- ABOUT THIS TASK
Your copy should match the records exactly, apart from the pictures, which stay out.

Stored data
----------------------------------------
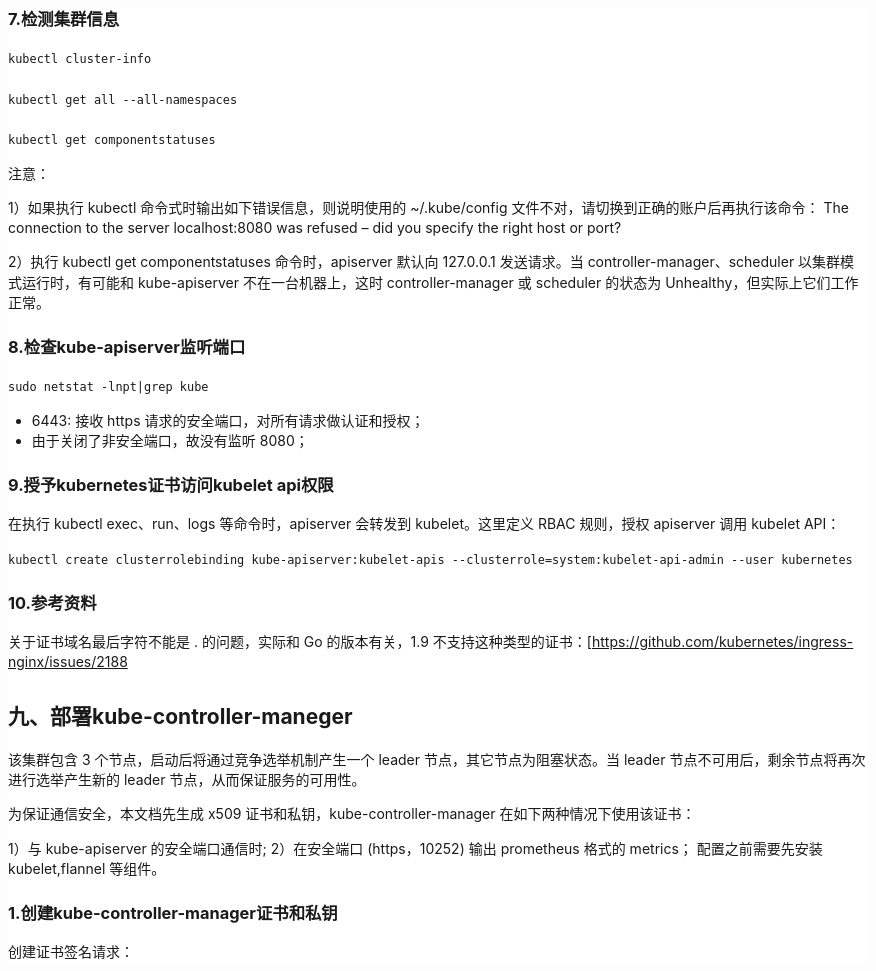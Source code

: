 ### 7.检测集群信息

```
kubectl cluster-info

kubectl get all --all-namespaces

kubectl get componentstatuses
```

注意：

1）如果执行 kubectl 命令式时输出如下错误信息，则说明使用的 ~/.kube/config 文件不对，请切换到正确的账户后再执行该命令： The connection to the server localhost:8080 was refused – did you specify the right host or port?

2）执行 kubectl get componentstatuses 命令时，apiserver 默认向 127.0.0.1 发送请求。当 controller-manager、scheduler 以集群模式运行时，有可能和 kube-apiserver 不在一台机器上，这时 controller-manager 或 scheduler 的状态为 Unhealthy，但实际上它们工作正常。

### 8.检查kube-apiserver监听端口

```
sudo netstat -lnpt|grep kube
```

- 6443: 接收 https 请求的安全端口，对所有请求做认证和授权；
- 由于关闭了非安全端口，故没有监听 8080；

### 9.授予kubernetes证书访问kubelet api权限

在执行 kubectl exec、run、logs 等命令时，apiserver 会转发到 kubelet。这里定义 RBAC 规则，授权 apiserver 调用 kubelet API：

```
kubectl create clusterrolebinding kube-apiserver:kubelet-apis --clusterrole=system:kubelet-api-admin --user kubernetes
```

### 10.参考资料

关于证书域名最后字符不能是 . 的问题，实际和 Go 的版本有关，1.9 不支持这种类型的证书：[https://github.com/kubernetes/ingress-nginx/issues/2188



## 九、部署kube-controller-maneger

该集群包含 3 个节点，启动后将通过竞争选举机制产生一个 leader 节点，其它节点为阻塞状态。当 leader 节点不可用后，剩余节点将再次进行选举产生新的 leader 节点，从而保证服务的可用性。

为保证通信安全，本文档先生成 x509 证书和私钥，kube-controller-manager 在如下两种情况下使用该证书：

1）与 kube-apiserver 的安全端口通信时;
 2）在安全端口 (https，10252) 输出 prometheus 格式的 metrics；
 配置之前需要先安装 kubelet,flannel 等组件。

### 1.创建kube-controller-manager证书和私钥

创建证书签名请求：
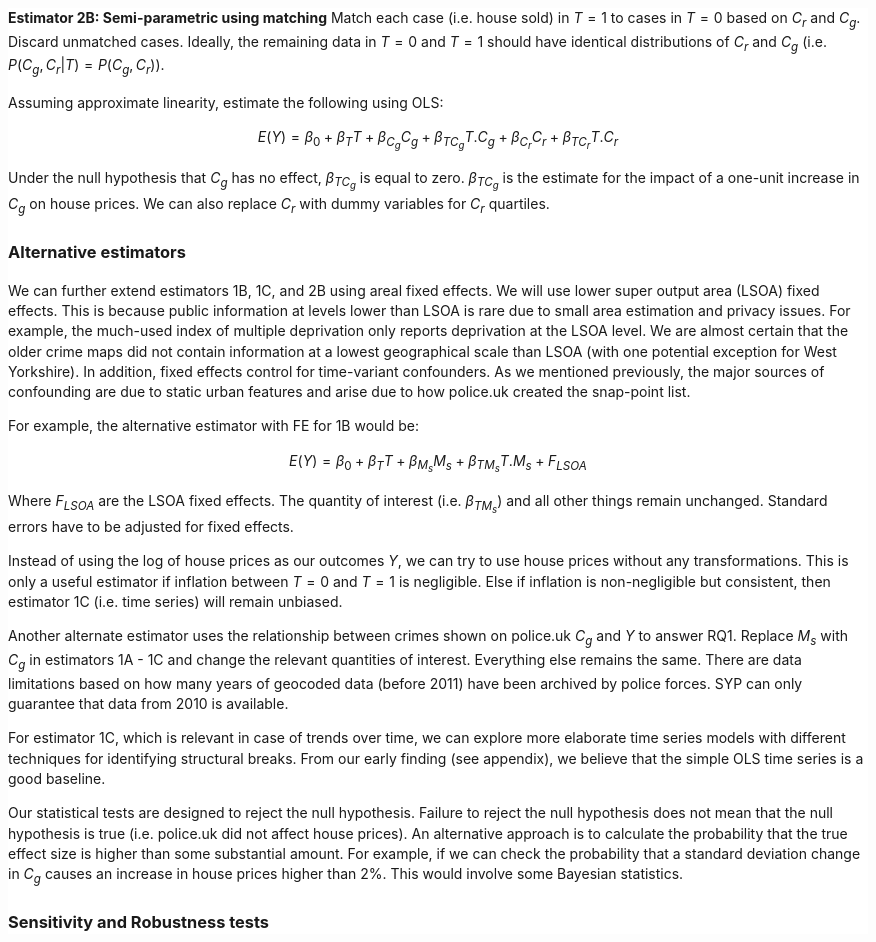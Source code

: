 
**Estimator 2B: Semi-parametric using matching**
Match each case (i.e. house sold) in $T = 1$ to cases in $T =0$ based on $C_r$ and $C_g$. Discard unmatched cases. Ideally, the remaining data in $T = 0$ and $T = 1$ should have identical distributions of $C_r$ and $C_g$ (i.e. $P(C_g, C_r| T) = P(C_g, C_r)$).

Assuming approximate linearity, estimate the following using OLS:

$$E(Y) = \beta_0 + \beta_T T + \beta_{C_g}C_g +\beta_{TC_g}T.C_g + \beta_{C_r}C_r + \beta_{TC_r}T.C_r$$

Under the null hypothesis that $C_g$ has no effect, $\beta_{TC_g}$ is equal to zero. $\beta_{TC_g}$ is the estimate for the impact of a one-unit increase in $C_g$ on house prices. We can also replace $C_r$ with dummy variables for $C_r$ quartiles.


### Alternative estimators

We can further extend estimators 1B, 1C, and 2B using areal fixed effects. We will use lower super output area (LSOA) fixed effects. This is because public information at levels lower than LSOA is rare due to small area estimation and privacy issues. For example, the much-used index of multiple deprivation only reports deprivation at the LSOA level. We are almost certain that the older crime maps did not contain information at a lowest geographical scale than LSOA (with one potential exception for West Yorkshire). In addition, fixed effects control for time-variant confounders. As we mentioned previously, the major sources of confounding are due to static urban features and arise due to how police.uk created the snap-point list.

For example, the alternative estimator with FE for 1B would be:

$$E(Y) = \beta_0 + \beta_T T + \beta_{M_s}M_s +\beta_{TM_s}T.M_s + F_{LSOA}$$


Where $F_{LSOA}$ are the LSOA fixed effects. The quantity of interest (i.e. $\beta_{TM_s}$) and all other things remain unchanged. Standard errors have to be adjusted for fixed effects.

Instead of using the log of house prices as our outcomes $Y$, we can try to use house prices without any transformations. This is only a useful estimator if inflation between $T = 0$ and $T = 1$ is negligible. Else if inflation is non-negligible but consistent, then estimator 1C (i.e. time series) will remain unbiased.

Another alternate estimator uses the relationship between crimes shown on police.uk $C_g$ and $Y$ to answer RQ1. Replace $M_s$ with $C_g$ in estimators 1A - 1C and change the relevant quantities of interest. Everything else remains the same. There are data limitations based on how many years of geocoded data (before 2011) have been archived by police forces. SYP can only guarantee that data from 2010 is available.

For estimator 1C, which is relevant in case of trends over time, we can explore more elaborate time series models with different techniques for identifying structural breaks. From our early finding (see appendix), we believe that the simple OLS time series is a good baseline.

Our statistical tests are designed to reject the null hypothesis. Failure to reject the null hypothesis does not mean that the null hypothesis is true (i.e. police.uk did not affect house prices). An alternative approach is to calculate the probability that the true effect size is higher than some substantial amount. For example, if we can check the probability that a standard deviation change in $C_g$ causes an increase in house prices higher than 2%. This would involve some Bayesian statistics.

### Sensitivity and Robustness tests
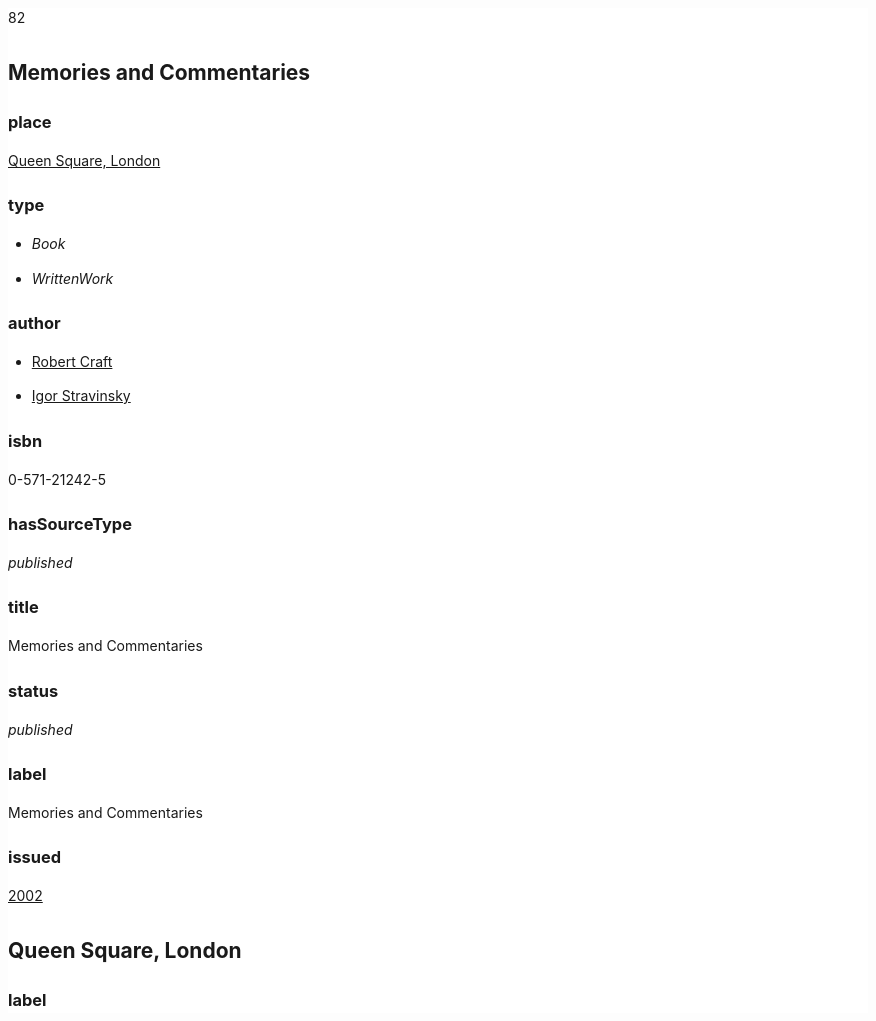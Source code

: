 
82

## Memories and Commentaries

### place


[Queen Square, London](#Queen-Square-London)

### type

 - *Book*

 - *WrittenWork*

### author

 - [Robert Craft](#Robert-Craft)

 - [Igor Stravinsky](#Igor-Stravinsky)

### isbn


0-571-21242-5

### hasSourceType


*published*

### title


Memories and Commentaries

### status


*published*

### label


Memories and Commentaries

### issued


[2002](#2002)

## Queen Square, London

### label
----------------------------------------
- TASK ANSWER
Source code

: ### 7.检测集群信息

```
kubectl cluster-info

kubectl get all --all-namespaces

kubectl get componentstatuses
```

注意：

1）如果执行 kubectl 命令式时输出如下错误信息，则说明使用的 ~/.kube/config 文件不对，请切换到正确的账户后再执行该命令： The connection to the server localhost:8080 was refused – did you specify the right host or port?

2）执行 kubectl get componentstatuses 命令时，apiserver 默认向 127.0.0.1 发送请求。当 controller-manager、scheduler 以集群模式运行时，有可能和 kube-apiserver 不在一台机器上，这时 controller-manager 或 scheduler 的状态为 Unhealthy，但实际上它们工作正常。

### 8.检查kube-apiserver监听端口

```
sudo netstat -lnpt|grep kube
```

- 6443: 接收 https 请求的安全端口，对所有请求做认证和授权；
- 由于关闭了非安全端口，故没有监听 8080；

### 9.授予kubernetes证书访问kubelet api权限

在执行 kubectl exec、run、logs 等命令时，apiserver 会转发到 kubelet。这里定义 RBAC 规则，授权 apiserver 调用 kubelet API：

```
kubectl create clusterrolebinding kube-apiserver:kubelet-apis --clusterrole=system:kubelet-api-admin --user kubernetes
```

### 10.参考资料

关于证书域名最后字符不能是 . 的问题，实际和 Go 的版本有关，1.9 不支持这种类型的证书：[https://github.com/kubernetes/ingress-nginx/issues/2188



## 九、部署kube-controller-maneger

该集群包含 3 个节点，启动后将通过竞争选举机制产生一个 leader 节点，其它节点为阻塞状态。当 leader 节点不可用后，剩余节点将再次进行选举产生新的 leader 节点，从而保证服务的可用性。

为保证通信安全，本文档先生成 x509 证书和私钥，kube-controller-manager 在如下两种情况下使用该证书：

1）与 kube-apiserver 的安全端口通信时;
 2）在安全端口 (https，10252) 输出 prometheus 格式的 metrics；
 配置之前需要先安装 kubelet,flannel 等组件。

### 1.创建kube-controller-manager证书和私钥

创建证书签名请求：
Source code

: 
**Estimator 2B: Semi-parametric using matching**
Match each case (i.e. house sold) in $T = 1$ to cases in $T =0$ based on $C_r$ and $C_g$. Discard unmatched cases. Ideally, the remaining data in $T = 0$ and $T = 1$ should have identical distributions of $C_r$ and $C_g$ (i.e. $P(C_g, C_r| T) = P(C_g, C_r)$).

Assuming approximate linearity, estimate the following using OLS:

$$E(Y) = \beta_0 + \beta_T T + \beta_{C_g}C_g +\beta_{TC_g}T.C_g + \beta_{C_r}C_r + \beta_{TC_r}T.C_r$$

Under the null hypothesis that $C_g$ has no effect, $\beta_{TC_g}$ is equal to zero. $\beta_{TC_g}$ is the estimate for the impact of a one-unit increase in $C_g$ on house prices. We can also replace $C_r$ with dummy variables for $C_r$ quartiles.


### Alternative estimators

We can further extend estimators 1B, 1C, and 2B using areal fixed effects. We will use lower super output area (LSOA) fixed effects. This is because public information at levels lower than LSOA is rare due to small area estimation and privacy issues. For example, the much-used index of multiple deprivation only reports deprivation at the LSOA level. We are almost certain that the older crime maps did not contain information at a lowest geographical scale than LSOA (with one potential exception for West Yorkshire). In addition, fixed effects control for time-variant confounders. As we mentioned previously, the major sources of confounding are due to static urban features and arise due to how police.uk created the snap-point list.

For example, the alternative estimator with FE for 1B would be:

$$E(Y) = \beta_0 + \beta_T T + \beta_{M_s}M_s +\beta_{TM_s}T.M_s + F_{LSOA}$$


Where $F_{LSOA}$ are the LSOA fixed effects. The quantity of interest (i.e. $\beta_{TM_s}$) and all other things remain unchanged. Standard errors have to be adjusted for fixed effects.

Instead of using the log of house prices as our outcomes $Y$, we can try to use house prices without any transformations. This is only a useful estimator if inflation between $T = 0$ and $T = 1$ is negligible. Else if inflation is non-negligible but consistent, then estimator 1C (i.e. time series) will remain unbiased.

Another alternate estimator uses the relationship between crimes shown on police.uk $C_g$ and $Y$ to answer RQ1. Replace $M_s$ with $C_g$ in estimators 1A - 1C and change the relevant quantities of interest. Everything else remains the same. There are data limitations based on how many years of geocoded data (before 2011) have been archived by police forces. SYP can only guarantee that data from 2010 is available.

For estimator 1C, which is relevant in case of trends over time, we can explore more elaborate time series models with different techniques for identifying structural breaks. From our early finding (see appendix), we believe that the simple OLS time series is a good baseline.

Our statistical tests are designed to reject the null hypothesis. Failure to reject the null hypothesis does not mean that the null hypothesis is true (i.e. police.uk did not affect house prices). An alternative approach is to calculate the probability that the true effect size is higher than some substantial amount. For example, if we can check the probability that a standard deviation change in $C_g$ causes an increase in house prices higher than 2%. This would involve some Bayesian statistics.

### Sensitivity and Robustness tests
Source code

: 
82

## Memories and Commentaries

### place


[Queen Square, London](#Queen-Square-London)

### type

 - *Book*

 - *WrittenWork*

### author

 - [Robert Craft](#Robert-Craft)

 - [Igor Stravinsky](#Igor-Stravinsky)

### isbn


0-571-21242-5

### hasSourceType


*published*

### title


Memories and Commentaries

### status


*published*

### label


Memories and Commentaries

### issued


[2002](#2002)

## Queen Square, London

### label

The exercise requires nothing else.